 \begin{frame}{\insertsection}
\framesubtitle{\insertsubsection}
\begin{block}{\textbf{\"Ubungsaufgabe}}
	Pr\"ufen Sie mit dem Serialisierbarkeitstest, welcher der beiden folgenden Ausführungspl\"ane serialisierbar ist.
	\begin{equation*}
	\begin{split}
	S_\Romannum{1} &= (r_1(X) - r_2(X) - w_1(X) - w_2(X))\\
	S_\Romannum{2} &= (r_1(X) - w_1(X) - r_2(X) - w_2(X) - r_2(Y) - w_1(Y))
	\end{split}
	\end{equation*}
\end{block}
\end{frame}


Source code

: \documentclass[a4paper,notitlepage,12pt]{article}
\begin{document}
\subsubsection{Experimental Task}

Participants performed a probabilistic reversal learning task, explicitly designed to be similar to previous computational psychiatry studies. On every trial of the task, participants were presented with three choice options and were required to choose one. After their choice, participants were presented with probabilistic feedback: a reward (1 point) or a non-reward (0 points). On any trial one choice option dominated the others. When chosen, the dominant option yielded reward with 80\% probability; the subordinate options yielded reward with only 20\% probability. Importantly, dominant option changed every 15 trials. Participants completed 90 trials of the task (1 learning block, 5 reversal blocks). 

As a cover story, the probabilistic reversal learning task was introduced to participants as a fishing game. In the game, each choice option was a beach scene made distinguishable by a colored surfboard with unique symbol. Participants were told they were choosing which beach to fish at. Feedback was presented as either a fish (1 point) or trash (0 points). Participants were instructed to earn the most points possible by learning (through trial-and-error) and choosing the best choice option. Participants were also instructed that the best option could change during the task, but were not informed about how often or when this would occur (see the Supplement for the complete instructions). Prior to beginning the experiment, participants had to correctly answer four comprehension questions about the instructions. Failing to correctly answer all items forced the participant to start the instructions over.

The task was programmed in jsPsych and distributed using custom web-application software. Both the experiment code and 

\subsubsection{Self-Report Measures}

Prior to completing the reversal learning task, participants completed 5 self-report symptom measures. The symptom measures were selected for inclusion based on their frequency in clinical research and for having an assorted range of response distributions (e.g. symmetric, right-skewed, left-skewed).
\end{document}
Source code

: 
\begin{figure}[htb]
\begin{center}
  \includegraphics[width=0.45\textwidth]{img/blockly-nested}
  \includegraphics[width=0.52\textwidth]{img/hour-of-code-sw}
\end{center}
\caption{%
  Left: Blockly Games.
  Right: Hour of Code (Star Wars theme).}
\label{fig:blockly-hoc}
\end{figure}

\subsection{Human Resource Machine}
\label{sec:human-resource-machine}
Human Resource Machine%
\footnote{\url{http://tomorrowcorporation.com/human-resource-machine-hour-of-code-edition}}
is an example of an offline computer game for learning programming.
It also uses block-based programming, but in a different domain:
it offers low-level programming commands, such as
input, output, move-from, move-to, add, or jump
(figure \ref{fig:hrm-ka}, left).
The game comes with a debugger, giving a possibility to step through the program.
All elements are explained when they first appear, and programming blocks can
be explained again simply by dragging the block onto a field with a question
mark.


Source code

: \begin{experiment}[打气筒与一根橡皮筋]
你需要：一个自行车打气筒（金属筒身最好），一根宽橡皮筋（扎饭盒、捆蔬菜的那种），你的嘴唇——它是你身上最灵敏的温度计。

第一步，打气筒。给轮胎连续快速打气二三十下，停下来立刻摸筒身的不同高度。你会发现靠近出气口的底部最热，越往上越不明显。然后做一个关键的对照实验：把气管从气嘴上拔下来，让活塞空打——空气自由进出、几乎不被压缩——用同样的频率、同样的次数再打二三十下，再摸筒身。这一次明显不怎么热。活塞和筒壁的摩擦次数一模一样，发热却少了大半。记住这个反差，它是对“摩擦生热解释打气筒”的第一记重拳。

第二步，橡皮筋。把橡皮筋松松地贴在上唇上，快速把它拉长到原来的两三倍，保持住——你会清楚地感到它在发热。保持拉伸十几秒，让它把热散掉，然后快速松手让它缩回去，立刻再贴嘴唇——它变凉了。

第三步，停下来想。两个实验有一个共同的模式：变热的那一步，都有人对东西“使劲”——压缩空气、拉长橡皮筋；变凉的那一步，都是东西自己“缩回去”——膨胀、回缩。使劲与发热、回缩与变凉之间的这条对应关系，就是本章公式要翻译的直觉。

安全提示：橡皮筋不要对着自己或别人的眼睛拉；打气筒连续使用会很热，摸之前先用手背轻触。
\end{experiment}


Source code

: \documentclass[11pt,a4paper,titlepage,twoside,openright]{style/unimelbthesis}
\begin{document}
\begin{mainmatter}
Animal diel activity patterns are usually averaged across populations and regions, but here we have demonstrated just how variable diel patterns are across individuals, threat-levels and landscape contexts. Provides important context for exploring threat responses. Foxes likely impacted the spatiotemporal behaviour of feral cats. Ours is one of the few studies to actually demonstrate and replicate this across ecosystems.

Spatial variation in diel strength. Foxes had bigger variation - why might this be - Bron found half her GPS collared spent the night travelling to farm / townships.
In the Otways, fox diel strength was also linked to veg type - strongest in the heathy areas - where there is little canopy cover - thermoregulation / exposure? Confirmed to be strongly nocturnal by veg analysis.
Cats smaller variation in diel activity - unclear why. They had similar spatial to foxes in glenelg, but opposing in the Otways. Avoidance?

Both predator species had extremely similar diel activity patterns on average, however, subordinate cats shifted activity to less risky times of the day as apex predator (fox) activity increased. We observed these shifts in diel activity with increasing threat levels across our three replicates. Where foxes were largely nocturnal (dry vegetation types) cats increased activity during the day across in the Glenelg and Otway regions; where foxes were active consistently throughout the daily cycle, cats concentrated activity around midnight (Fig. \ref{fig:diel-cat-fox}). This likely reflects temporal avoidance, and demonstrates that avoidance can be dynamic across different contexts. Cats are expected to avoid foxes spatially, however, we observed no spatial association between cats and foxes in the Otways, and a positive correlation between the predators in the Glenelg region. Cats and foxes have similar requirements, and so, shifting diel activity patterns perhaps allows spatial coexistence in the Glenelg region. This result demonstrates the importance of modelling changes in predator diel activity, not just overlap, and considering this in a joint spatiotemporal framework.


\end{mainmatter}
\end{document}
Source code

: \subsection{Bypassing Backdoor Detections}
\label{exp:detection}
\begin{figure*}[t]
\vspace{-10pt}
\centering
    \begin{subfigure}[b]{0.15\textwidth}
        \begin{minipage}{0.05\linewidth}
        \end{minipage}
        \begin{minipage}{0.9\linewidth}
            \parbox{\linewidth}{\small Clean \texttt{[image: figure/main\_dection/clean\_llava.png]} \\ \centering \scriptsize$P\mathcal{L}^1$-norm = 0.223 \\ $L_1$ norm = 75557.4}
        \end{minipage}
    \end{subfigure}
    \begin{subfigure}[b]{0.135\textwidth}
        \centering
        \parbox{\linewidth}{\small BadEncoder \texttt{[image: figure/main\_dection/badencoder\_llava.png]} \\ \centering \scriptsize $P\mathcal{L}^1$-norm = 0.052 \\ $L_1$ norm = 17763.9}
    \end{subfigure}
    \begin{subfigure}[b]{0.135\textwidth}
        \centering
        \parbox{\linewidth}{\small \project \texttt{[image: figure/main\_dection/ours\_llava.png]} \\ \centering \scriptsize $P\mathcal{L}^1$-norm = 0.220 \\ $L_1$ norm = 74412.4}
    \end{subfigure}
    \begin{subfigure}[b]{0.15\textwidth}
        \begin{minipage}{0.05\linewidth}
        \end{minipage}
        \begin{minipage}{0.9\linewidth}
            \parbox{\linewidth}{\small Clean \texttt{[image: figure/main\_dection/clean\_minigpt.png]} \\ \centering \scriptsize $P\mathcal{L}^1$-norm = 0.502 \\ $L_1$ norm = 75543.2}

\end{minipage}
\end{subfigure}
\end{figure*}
---
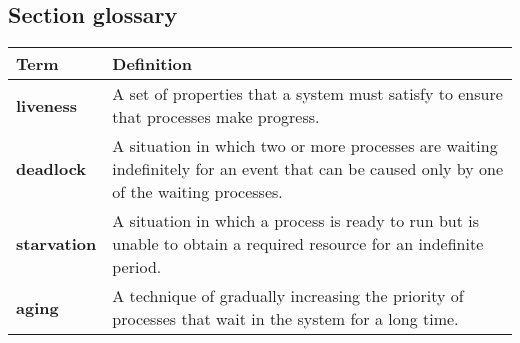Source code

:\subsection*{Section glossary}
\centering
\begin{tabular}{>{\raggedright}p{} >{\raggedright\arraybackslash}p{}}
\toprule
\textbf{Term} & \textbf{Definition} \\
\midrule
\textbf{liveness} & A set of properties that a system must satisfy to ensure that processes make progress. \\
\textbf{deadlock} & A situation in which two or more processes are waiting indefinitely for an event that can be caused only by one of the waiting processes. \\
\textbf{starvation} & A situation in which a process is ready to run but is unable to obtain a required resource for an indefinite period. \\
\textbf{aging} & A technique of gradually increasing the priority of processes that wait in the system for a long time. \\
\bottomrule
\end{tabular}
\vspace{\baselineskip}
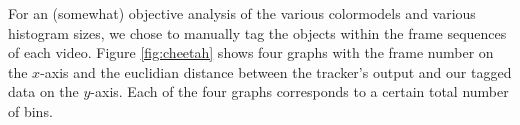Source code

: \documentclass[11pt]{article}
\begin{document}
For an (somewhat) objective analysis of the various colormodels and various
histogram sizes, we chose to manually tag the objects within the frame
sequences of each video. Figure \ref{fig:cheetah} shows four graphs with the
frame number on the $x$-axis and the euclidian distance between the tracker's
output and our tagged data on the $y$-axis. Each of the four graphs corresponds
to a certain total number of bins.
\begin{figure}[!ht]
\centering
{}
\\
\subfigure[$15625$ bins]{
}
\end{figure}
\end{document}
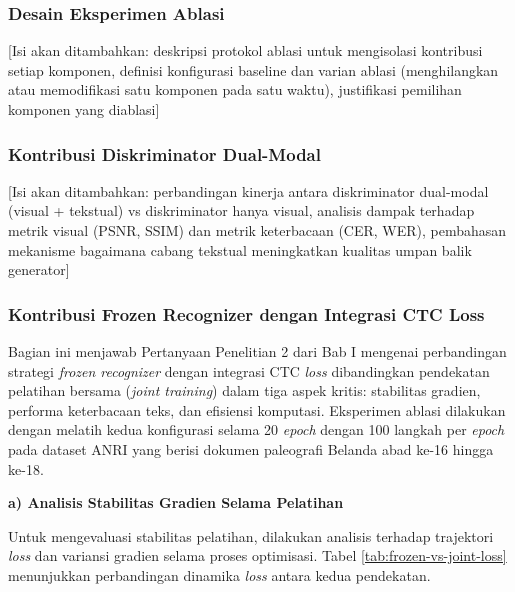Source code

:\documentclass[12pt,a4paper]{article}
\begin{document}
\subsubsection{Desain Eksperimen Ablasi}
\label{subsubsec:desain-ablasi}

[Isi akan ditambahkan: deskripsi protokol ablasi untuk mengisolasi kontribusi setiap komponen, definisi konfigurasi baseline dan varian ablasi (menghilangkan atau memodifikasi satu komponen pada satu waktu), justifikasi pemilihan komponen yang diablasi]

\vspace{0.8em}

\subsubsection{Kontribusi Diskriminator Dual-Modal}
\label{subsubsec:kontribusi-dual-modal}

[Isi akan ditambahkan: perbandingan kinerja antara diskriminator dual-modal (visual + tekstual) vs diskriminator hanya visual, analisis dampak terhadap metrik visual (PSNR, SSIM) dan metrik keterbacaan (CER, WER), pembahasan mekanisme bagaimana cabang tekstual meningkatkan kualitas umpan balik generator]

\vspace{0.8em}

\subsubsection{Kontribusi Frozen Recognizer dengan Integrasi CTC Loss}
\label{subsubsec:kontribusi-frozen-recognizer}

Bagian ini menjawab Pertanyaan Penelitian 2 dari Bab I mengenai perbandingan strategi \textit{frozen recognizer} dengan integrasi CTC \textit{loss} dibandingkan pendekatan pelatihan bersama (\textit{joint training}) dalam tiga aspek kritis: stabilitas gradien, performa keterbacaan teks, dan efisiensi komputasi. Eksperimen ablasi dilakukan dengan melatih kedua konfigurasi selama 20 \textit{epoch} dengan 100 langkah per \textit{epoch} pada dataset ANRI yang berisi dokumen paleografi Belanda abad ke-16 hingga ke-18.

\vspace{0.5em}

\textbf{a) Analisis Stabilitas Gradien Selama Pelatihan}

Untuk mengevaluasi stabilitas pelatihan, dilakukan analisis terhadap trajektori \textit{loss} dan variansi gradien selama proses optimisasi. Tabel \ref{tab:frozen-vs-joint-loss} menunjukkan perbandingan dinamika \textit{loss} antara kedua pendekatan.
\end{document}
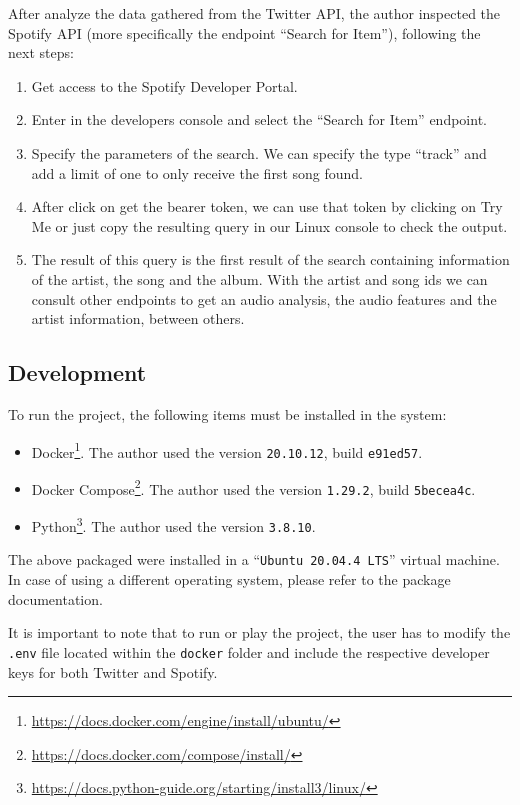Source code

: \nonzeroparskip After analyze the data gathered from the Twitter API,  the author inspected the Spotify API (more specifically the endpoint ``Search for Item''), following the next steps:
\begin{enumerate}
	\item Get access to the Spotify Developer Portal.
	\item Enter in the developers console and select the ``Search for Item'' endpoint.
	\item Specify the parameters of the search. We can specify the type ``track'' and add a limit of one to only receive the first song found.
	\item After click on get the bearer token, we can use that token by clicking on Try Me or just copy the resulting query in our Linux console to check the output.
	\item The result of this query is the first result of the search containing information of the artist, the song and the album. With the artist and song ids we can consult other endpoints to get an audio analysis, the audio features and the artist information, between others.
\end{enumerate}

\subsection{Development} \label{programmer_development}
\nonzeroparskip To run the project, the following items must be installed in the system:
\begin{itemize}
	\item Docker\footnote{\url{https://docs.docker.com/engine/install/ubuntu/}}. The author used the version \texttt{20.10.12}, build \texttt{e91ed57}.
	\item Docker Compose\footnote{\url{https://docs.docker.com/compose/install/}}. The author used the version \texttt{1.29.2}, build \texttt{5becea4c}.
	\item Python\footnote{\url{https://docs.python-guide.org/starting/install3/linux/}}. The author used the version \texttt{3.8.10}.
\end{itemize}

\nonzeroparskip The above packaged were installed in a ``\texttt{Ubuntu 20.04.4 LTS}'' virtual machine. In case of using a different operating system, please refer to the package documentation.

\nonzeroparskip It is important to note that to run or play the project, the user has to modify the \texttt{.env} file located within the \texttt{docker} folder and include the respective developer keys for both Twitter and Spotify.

### [Work item]
When a line above contains the string "version", copy that line.

### [Result below]
	\item Docker\footnote{\url{https://docs.docker.com/engine/install/ubuntu/}}. The author used the version \texttt{20.10.12}, build \texttt{e91ed57}.
	\item Docker Compose\footnote{\url{https://docs.docker.com/compose/install/}}. The author used the version \texttt{1.29.2}, build \texttt{5becea4c}.
	\item Python\footnote{\url{https://docs.python-guide.org/starting/install3/linux/}}. The author used the version \texttt{3.8.10}.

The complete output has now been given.